Приезжаем в Бруклин и останавливаемся в конце той улицы, на которой прошло детство Терри. Уже сгустились сумерки, а фонари перед дедовым домом всегда светили довольно тускло.
— Пройдем мимо под ручку, — шепотом говорю я. — Я встану ближе к дороге, а ты будешь меня загораживать. У того магазинчика остановимся, ты войдешь внутрь, а я останусь у крыльца и попробую что-нибудь рассмотреть.
— Понял, — быстро соглашается Джимми.
Замечаю, что у деда в окнах горит свет, не успеваем мы приблизиться к дому. А минуту спустя рассматриваю темнеющую на крыльце худую фигуру.
Когда Джимми заходит в небольшой продуктовый магазинчик на углу, я, прикидываясь, будто что-то ищу в сумке, получше рассматриваю сидящего на ступенях перед дедовым домом человека.
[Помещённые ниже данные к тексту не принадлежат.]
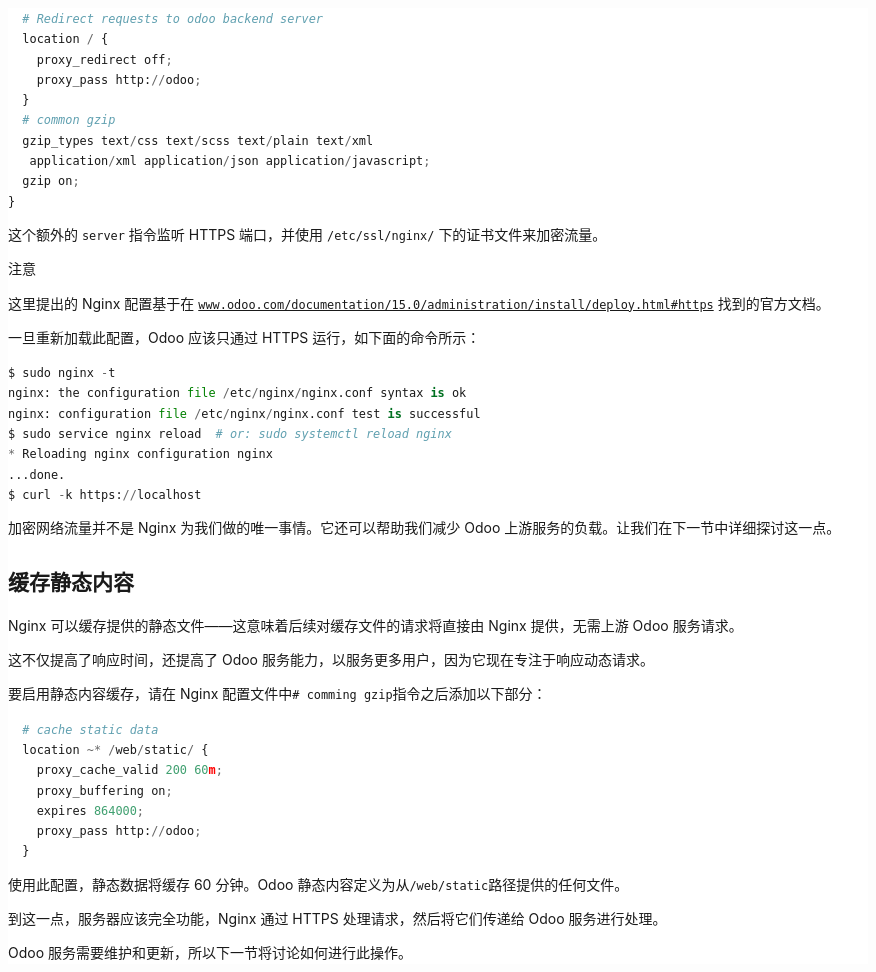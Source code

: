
 ```py
  # Redirect requests to odoo backend server
  location / {
    proxy_redirect off;
    proxy_pass http://odoo;
  }
  # common gzip
  gzip_types text/css text/scss text/plain text/xml 
   application/xml application/json application/javascript;
  gzip on;
}
```

这个额外的 `server` 指令监听 HTTPS 端口，并使用 `/etc/ssl/nginx/` 下的证书文件来加密流量。

注意

这里提出的 Nginx 配置基于在 [`www.odoo.com/documentation/15.0/administration/install/deploy.html#https`](https://www.odoo.com/documentation/15.0/administration/install/deploy.html#https) 找到的官方文档。

一旦重新加载此配置，Odoo 应该只通过 HTTPS 运行，如下面的命令所示：

```py
$ sudo nginx -t
nginx: the configuration file /etc/nginx/nginx.conf syntax is ok
nginx: configuration file /etc/nginx/nginx.conf test is successful
$ sudo service nginx reload  # or: sudo systemctl reload nginx
* Reloading nginx configuration nginx
...done.
$ curl -k https://localhost
```

加密网络流量并不是 Nginx 为我们做的唯一事情。它还可以帮助我们减少 Odoo 上游服务的负载。让我们在下一节中详细探讨这一点。

## 缓存静态内容

Nginx 可以缓存提供的静态文件——这意味着后续对缓存文件的请求将直接由 Nginx 提供，无需上游 Odoo 服务请求。

这不仅提高了响应时间，还提高了 Odoo 服务能力，以服务更多用户，因为它现在专注于响应动态请求。

要启用静态内容缓存，请在 Nginx 配置文件中`# comming gzip`指令之后添加以下部分：

```py
  # cache static data
  location ~* /web/static/ {
    proxy_cache_valid 200 60m;
    proxy_buffering on;
    expires 864000;
    proxy_pass http://odoo;
  }
```

使用此配置，静态数据将缓存 60 分钟。Odoo 静态内容定义为从`/web/static`路径提供的任何文件。

到这一点，服务器应该完全功能，Nginx 通过 HTTPS 处理请求，然后将它们传递给 Odoo 服务进行处理。

Odoo 服务需要维护和更新，所以下一节将讨论如何进行此操作。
Да, это он. Его взгляд устремлен в другую сторону, поэтому можно совершенно не бояться, что он меня узнает.
Одинокий задумчивый старик слегка покачивается из стороны в сторону и, кажется, о чем-то грустит, даже что-то беззвучно бормочет себе под нос одними губами. Впрочем, определить точно с такого расстояния невозможно.
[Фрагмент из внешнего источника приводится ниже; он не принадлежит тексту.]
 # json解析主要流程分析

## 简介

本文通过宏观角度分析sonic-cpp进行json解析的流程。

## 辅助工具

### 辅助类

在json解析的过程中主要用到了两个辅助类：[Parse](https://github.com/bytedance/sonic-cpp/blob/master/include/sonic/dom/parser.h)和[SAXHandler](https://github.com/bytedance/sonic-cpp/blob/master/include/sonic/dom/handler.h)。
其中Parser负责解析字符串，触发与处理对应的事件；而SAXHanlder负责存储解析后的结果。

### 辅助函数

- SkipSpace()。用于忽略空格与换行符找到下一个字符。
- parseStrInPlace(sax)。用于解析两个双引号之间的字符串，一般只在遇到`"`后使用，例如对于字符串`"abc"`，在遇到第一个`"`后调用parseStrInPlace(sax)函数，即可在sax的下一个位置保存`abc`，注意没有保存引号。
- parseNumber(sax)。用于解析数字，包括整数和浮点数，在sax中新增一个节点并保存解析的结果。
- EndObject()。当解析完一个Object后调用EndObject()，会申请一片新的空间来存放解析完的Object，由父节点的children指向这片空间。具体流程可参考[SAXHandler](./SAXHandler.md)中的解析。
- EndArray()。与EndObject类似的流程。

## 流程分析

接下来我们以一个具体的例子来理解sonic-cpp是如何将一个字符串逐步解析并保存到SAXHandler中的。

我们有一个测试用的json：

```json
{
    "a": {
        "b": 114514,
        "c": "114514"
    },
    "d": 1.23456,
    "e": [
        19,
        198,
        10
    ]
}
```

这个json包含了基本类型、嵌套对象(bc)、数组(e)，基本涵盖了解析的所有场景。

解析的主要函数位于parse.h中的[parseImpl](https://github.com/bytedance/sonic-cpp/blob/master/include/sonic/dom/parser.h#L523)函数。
В какую-то минуту меня захлестывает небывалое чувство. Эти люди приняли меня, считают своей, я нужна им и больше всего на свете хочу быть с ними рядом. С такими, какие они есть — не богачами, уроженцами Бруклина…
Вид старого дома живо напоминает о проведенных в нем днях и ночах. Сердце давит смесь тоски, сожаления о совершенных ошибках и давней горячей, негасимой любви.
Скрипит магазинная дверь. Джимми выходит и протягивает мне пакетик «Читос».
— Спасибо, — шепчу я, все еще глядя на деда.
— Он? — спрашивает Джимми.
— Ага, — тихо отвечаю я.
— Ну, значит, жив и, скорее всего, здоров!
Здоров ли? — с болью в сердце думаю я. Не нуждается ли в заботе, внимании, сочувствии?
— Пойдем? — говорит Джимми. — Или ты хочешь… — Он кивает на дедов дом.
Качаю головой.
— Нет, сейчас я к нему не пойду. Сначала надо наладить отношения с Терри.
— Это верно, — одобряет Джимми мое решение.
Назад возвращаемся по другой стороне дороги. Как только садимся в машину, я решительно произношу:
— Наверное, хватит мне прятаться. Я вернусь домой сегодня же.
Джимми на миг закрывает глаза.
— Куда именно?
— Пока к отцу. А потом, если получится… — Мой голос обрывается.
Джимми кивает.
— Да, тянуть дальше некуда. — Он медленно поворачивает голову. — Мне будет не хватать тебя. Я уже привык, что живу не один.
Мне становится безумно его жаль, а ненависть к себе усиливается. Складываю ладони перед грудью.
— Ты прости меня за все, за все. Не стоило мне… Следовало десять раз подумать…
Джимми уверенно качает головой.
— Ни о чем не жалей. Ты не причинила мне боли. Наоборот, осчастливила. Теперь я, как только загрущу, вспомню, как ты расхаживала по моей квартире в своих коротких желтых штанишках, и настроение сразу поднимется.
— Это у меня домашний костюм.
— Знаю, — отвечает Джимми. — Теперь я о тебе многое знаю. И это хорошо.